「生きる意味」をどのように獲得していくのか
クライミングによって「自分が生きている意味」を知る。その言葉を聞いたとき、私はそこに「その人にとっての極地体験」の意味があるのではないか、と思った。
「極地」には様々なイメージがある。北極や南極などの地理的な地点、自身の限界を超えなければたどり着けない場所、これまでの人生の全てを投じてなお、手の届かないかもしれない領域――。
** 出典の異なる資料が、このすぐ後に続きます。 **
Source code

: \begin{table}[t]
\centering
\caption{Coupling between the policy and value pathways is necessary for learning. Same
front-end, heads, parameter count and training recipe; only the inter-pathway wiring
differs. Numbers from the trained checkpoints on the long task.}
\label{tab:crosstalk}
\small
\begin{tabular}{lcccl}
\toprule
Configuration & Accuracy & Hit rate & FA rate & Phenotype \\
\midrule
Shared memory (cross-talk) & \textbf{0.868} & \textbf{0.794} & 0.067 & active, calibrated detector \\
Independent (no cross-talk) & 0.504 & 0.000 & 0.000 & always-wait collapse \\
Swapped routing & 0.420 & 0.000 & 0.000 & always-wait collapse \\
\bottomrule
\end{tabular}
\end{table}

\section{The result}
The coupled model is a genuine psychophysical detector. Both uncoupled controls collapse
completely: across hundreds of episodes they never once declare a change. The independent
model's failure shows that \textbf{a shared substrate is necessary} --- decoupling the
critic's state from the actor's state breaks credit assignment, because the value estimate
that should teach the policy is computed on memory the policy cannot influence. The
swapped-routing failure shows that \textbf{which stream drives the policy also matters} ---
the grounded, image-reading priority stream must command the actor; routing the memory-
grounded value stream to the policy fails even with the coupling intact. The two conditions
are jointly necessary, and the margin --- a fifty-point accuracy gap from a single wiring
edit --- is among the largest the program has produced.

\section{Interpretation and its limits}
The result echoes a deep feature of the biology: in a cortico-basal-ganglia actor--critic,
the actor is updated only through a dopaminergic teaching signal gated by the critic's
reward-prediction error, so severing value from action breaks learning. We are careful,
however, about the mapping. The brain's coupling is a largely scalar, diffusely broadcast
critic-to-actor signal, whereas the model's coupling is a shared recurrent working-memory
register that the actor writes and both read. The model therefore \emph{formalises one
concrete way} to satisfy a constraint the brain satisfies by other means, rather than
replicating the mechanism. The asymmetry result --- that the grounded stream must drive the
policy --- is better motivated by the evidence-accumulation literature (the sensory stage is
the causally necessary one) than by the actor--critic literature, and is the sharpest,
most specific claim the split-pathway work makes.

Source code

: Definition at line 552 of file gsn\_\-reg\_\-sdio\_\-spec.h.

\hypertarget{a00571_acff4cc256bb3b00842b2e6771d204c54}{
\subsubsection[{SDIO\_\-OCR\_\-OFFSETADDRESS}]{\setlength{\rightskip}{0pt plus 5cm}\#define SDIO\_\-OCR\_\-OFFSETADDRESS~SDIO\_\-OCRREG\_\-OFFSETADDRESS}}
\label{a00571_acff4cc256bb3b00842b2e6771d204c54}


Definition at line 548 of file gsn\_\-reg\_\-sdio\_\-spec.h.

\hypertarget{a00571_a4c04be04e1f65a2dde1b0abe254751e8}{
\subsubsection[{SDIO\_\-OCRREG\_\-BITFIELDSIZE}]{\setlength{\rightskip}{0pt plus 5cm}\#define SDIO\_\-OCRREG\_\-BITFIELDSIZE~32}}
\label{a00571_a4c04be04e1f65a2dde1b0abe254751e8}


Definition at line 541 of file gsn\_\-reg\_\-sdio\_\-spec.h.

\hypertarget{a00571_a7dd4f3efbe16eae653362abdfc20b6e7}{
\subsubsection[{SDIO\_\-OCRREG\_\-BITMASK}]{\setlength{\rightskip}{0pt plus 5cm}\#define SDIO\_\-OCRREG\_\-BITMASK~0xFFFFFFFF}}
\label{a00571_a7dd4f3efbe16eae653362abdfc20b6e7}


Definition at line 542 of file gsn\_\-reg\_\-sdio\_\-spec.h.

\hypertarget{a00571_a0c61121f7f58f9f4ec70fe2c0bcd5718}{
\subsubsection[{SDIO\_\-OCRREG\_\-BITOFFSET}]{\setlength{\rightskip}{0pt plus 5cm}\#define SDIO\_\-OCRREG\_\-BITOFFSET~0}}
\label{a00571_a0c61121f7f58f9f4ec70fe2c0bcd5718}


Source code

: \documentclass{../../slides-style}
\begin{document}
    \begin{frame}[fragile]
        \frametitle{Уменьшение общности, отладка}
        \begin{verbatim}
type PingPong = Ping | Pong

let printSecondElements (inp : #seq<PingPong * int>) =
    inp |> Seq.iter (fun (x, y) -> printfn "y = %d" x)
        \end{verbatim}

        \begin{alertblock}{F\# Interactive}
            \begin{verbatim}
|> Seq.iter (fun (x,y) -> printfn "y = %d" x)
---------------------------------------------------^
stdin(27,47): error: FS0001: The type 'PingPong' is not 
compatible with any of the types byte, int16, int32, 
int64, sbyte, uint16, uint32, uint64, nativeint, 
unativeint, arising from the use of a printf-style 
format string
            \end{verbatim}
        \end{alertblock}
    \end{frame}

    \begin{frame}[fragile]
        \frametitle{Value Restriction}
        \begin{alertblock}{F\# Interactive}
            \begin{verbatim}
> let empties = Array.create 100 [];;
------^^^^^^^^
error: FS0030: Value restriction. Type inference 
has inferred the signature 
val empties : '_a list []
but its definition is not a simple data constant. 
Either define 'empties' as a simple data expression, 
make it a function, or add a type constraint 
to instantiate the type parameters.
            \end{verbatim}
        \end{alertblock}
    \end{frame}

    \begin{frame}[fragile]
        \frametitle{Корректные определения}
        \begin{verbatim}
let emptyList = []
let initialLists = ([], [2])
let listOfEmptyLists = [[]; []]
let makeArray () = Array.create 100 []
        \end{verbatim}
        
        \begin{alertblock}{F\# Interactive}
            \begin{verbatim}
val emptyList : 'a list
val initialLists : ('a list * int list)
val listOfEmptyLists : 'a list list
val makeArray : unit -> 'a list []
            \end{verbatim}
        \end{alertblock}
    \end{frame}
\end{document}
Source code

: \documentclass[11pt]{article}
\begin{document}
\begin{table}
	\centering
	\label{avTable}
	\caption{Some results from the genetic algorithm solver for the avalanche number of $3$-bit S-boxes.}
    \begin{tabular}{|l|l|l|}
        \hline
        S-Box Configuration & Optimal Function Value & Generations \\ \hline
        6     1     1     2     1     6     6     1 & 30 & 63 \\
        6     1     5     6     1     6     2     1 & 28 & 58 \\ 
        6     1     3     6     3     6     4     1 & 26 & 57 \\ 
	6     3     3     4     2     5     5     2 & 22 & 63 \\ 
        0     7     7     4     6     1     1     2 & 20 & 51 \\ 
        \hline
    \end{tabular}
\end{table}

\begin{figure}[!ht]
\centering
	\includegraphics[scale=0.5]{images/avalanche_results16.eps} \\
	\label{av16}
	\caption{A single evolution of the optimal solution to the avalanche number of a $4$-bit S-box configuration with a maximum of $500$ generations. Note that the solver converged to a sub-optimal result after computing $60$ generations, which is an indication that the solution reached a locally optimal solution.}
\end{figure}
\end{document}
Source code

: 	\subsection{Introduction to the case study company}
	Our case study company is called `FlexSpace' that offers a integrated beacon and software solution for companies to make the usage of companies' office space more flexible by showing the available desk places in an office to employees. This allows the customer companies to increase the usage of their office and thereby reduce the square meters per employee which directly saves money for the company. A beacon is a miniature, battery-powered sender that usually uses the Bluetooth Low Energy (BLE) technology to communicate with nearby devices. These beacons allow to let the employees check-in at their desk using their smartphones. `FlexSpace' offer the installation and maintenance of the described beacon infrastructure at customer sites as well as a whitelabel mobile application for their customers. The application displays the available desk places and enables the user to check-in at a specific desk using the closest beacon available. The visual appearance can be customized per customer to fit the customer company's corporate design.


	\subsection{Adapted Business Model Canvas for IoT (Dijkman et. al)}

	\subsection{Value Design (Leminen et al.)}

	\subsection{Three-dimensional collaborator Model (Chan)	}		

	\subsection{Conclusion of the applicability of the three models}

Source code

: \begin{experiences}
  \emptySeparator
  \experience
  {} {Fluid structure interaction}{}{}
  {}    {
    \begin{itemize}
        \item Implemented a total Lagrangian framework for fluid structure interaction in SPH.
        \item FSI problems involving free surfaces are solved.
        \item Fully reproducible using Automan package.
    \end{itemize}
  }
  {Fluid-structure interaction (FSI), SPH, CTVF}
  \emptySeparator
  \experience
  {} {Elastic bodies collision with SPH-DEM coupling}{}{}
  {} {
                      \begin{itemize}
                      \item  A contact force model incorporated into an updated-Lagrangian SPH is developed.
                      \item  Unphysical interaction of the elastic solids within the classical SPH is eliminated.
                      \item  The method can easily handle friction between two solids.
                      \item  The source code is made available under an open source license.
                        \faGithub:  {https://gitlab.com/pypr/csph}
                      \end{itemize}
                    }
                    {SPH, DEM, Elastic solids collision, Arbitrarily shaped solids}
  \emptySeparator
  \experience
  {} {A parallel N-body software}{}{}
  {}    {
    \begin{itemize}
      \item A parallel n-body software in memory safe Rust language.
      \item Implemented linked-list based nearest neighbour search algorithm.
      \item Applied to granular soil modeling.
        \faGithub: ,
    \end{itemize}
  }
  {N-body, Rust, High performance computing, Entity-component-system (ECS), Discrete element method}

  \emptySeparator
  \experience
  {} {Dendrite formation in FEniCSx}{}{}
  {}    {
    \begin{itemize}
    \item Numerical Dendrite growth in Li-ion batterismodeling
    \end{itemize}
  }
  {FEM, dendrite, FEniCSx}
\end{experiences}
私は「自分が生きている意味」をクライミングによって感じ取りたいという平山の話に、憧れのような気持ちを抱いた。「極地」に向かう挑戦をした者にしか語れない境地には、人間が「自分にとっての生きる意味」をどのように獲得していくのか、というプロセスを教えてくれる何かがあるのだとしたら――。この連載ではそんな問いを抱えながら、そのような体験がもたらすものを浮かび上がらせてみたい。
「デジャヴのような感覚、と言えばいいのかな…」
「……あの日、サラテのクライミングの中で、僕はこんなふうに感じていたんです」
平山は言った。
すでに20年以上前のクライミングの記憶にもかかわらず、彼はそれが昨日のことであるかのように話した。クライミングの時の動きを再現する彼の指には、そのときの岩肌の感触が未だ鮮明に残っているようだった。
――どんなことを感じていたのですか?
「デジャヴのような感覚、と言えばいいのかな……。それまでの2年間、あらゆるシチュエーションを想定して、トレーニングを続けてきましたからね。だから、『壁の中』にいるときは、何だか自分がすでにこの場所に来たことがあるような、すでに経験している壁を登っている感覚があったんです。もちろん、それでも『未知』の部分はいくらでも残っているんだけれど、その『未知』をトレーニングによってかなり減らすことができていた、ということでしょうね」
――サラテでの挑戦の場合、例えば、平山さんにとってその「未知」とはどのようなものだったのでしょうか。
「一つ例を挙げるとすれば、『花崗岩の壁を登る』という経験自体についてもそうです。花崗岩の壁を登っていくときは、石灰岩と違って不確定要素が多い。石灰岩の岩は起伏があるので、握って登れるんですよ。だから、フィジカルを鍛えていくと成功の可能性がかなり高まる。」